TO DO
Count every line below that holds "begin". The answer is the number alone.
PROVIDED RECORDS Start Marker
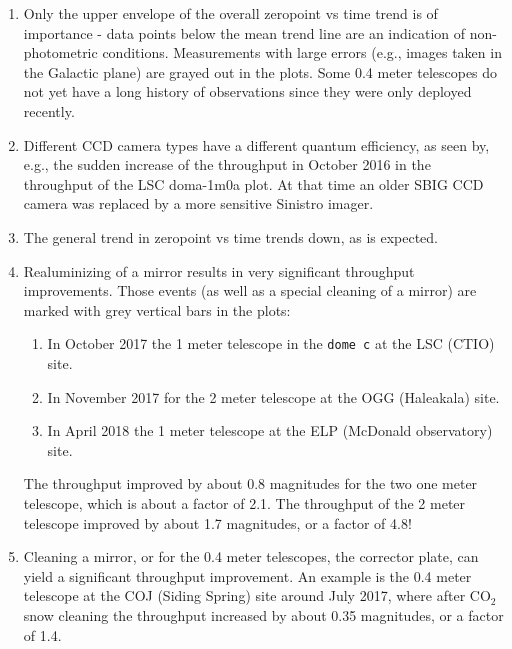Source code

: \documentclass[]{spieman}
\begin{document}
\begin{enumerate}

\item Only the upper envelope of the overall zeropoint vs time trend is of importance - data points
below the mean trend line are an indication of non-photometric conditions. Measurements with large
errors (e.g., images taken in the Galactic plane) are grayed out in the plots. Some 0.4 meter 
telescopes do not yet have a long history of observations since they were only deployed recently.

\item Different CCD camera types have a different quantum efficiency, as seen by, e.g., the sudden
increase of the throughput in October 2016 in the throughput of the LSC doma-1m0a plot. At that time
an older SBIG CCD camera was replaced by a more sensitive Sinistro imager.

\item The general trend in zeropoint vs time trends down, as is expected.

\item Realuminizing of a mirror results in very significant throughput improvements. Those events 
(as well as a special cleaning of a mirror) are marked with grey vertical bars in the plots:
 \begin{enumerate}
 	\item In October 2017 the 1 meter telescope in the {\tt dome c} at the LSC (CTIO) site.
    \item In November 2017 for the 2 meter telescope at the OGG (Haleakala) site. 
    \item In April 2018 the 1 meter telescope at the ELP  (McDonald observatory) site.
\end{enumerate}
 The throughput improved by about 0.8 magnitudes for the two one meter telescope, which is about a 
 factor of 2.1. The throughput of the 2 meter telescope improved by about 1.7 magnitudes, or a 
 factor of 4.8!

\item Cleaning a mirror, or for the 0.4 meter telescopes, the  corrector plate, can yield
a significant throughput improvement. An example is the 0.4 meter telescope at the COJ (Siding 
Spring) site around July 2017, where after CO$_2$ snow cleaning the throughput increased by about 
0.35 magnitudes, or a factor of 1.4. 


\end{enumerate}
\end{document}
PROVIDED RECORDS End Marker
ANSWER TO THIS TASK
3